Human Genome Project – History, Goals, Methodologies, Features, Applications

In this article, we will be discussing about various aspects of the megaproject - Human Genome Project that operated for around 13 years. So, let us know more about its process, goals, methodologies, etc.

As we all know, the genetic make-up of an organism is present in the DNA sequences. Every individual must differ from the other because the DNA sequences are different in everyone. This led the way to a worldwide project of finding out the complete DNA sequence of the human genome. Initially, we will see what is this project about, its history, etc. Further, we will discuss the goals of the human genome project, its methodologies, applications, etc.

What is Human Genome Project or HGP?

The human genome project (HGP) was a massive international research project with an aim to sequence every base in the human genome. It was started in 1990 and got completed in 2003. It sequenced around 3.3 billion base pairs of the human genome. Also, it was called a mega project, running under the leadership of American geneticist Francis Collins. Furthermore, HGP was closely associated with the rapid development of a new area in biology called Bioinformatics.
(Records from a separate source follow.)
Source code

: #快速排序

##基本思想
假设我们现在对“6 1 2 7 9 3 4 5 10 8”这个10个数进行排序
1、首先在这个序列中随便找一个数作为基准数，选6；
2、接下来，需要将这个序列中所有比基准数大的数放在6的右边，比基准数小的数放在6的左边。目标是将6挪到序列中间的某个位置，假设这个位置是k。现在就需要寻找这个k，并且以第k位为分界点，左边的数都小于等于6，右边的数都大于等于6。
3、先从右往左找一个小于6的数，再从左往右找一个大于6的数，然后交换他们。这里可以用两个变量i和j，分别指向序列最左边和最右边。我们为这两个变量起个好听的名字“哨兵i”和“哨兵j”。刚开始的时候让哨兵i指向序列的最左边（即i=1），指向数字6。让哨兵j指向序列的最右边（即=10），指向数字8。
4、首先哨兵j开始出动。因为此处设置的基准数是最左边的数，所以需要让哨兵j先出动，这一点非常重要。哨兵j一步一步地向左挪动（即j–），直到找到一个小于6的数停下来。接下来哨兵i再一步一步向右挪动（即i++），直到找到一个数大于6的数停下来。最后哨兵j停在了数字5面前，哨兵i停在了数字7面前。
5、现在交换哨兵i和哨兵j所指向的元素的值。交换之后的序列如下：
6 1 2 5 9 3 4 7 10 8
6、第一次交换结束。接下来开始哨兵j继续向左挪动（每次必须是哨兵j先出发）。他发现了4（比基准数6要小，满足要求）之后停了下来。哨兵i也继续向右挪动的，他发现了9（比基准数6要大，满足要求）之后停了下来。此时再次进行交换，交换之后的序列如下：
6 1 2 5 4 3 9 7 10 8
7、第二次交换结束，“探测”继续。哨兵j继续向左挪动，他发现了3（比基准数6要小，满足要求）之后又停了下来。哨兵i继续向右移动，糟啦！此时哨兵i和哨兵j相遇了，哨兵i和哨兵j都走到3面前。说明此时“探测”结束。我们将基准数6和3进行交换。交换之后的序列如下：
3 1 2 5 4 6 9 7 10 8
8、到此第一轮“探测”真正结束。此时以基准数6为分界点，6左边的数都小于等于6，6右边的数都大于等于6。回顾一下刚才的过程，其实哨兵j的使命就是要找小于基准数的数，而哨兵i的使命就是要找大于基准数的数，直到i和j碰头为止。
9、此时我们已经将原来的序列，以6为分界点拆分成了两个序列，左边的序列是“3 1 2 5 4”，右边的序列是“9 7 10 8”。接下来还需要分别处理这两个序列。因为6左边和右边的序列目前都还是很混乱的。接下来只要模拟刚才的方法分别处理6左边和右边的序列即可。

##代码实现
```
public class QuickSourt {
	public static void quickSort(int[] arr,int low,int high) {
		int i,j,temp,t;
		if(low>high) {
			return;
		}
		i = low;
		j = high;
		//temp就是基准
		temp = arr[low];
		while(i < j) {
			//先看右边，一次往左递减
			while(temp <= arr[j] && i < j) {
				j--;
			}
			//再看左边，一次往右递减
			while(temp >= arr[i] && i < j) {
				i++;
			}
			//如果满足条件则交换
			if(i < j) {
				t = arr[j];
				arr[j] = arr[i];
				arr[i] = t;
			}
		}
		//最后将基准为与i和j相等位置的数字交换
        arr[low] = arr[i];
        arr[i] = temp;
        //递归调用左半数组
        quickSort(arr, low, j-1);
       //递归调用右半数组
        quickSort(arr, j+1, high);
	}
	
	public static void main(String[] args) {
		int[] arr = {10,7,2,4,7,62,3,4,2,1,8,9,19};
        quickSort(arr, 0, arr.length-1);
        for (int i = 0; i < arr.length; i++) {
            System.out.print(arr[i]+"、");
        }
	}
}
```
As discussed above, the Human Genome Project was a 13-year project which was completed in 2003. It was supported by the U.S. Department of Energy and the National Institute of Health. Initially, the Wellcome Trust (U.K.) became a major partner. The efforts were soon joined by scientists from around the world such as Japan, France, Germany, China and others.

Furthermore, the advancement in technologies in the sequencing process helped in the rapid progress of the project.

Goals of the Human Genome Project

The human genome project aimed at achieving various goals. Some of them are as follows:

  1. To identify all the genes in human DNA which is approximately around 20,000-25,000 in numbers.
  2. To determine the sequences of the 3 billion chemical base pairs (i.e., adenine [A], thymine [T], guanine [G], and cytosine [C]) that constitutes the human DNA.
  3. Store the gathered information in databases.
  4. To transfer related technologies to other sectors, such as industries.
  5. Improve tools for data analysis and the technologies to interpret the analyzed genomic sequences.
  6. To address the ethical, legal, and social issues (ELSI) that might arise from the project or while defining the entire human genomic sequence.

Methodologies of HGP

The project involved the following two methods, primarily:

  1. Expressed Sequence Tags:
    • This method focused on identifying all the genes that expressed as RNA referred to as Expressed Sequence Tags (ESTs).
  2. Sequence Annotation:
    • This method focused on sequencing the whole set of genome that contained all the coding and non-coding sequence, and later assigning different regions in the sequence with functions.

Procedure of the Human Genome Project

The process of HGP deals with various steps as mentioned below:

  1. It starts with the process of sequencing, where the first step is to isolate the total DNA from a cell.
  2. Then, convert them into random fragments of relatively smaller sizes.
  3. Clone them in suitable host using specialised vectors such as, BAC (bacterial artificial chromosomes), and YAC (yeast artificial chromosomes). This step helps in the amplification of the DNA fragments so as to ease the sequencing process.
  4. Sequence the fragments using automated DNA Sequencers.
  5. Arrange the sequences on the basis of overlapping regions.
  6. Store the information of the genome sequence in a computer-based program.
  7. Annotate the sequence and assign them to each chromosome.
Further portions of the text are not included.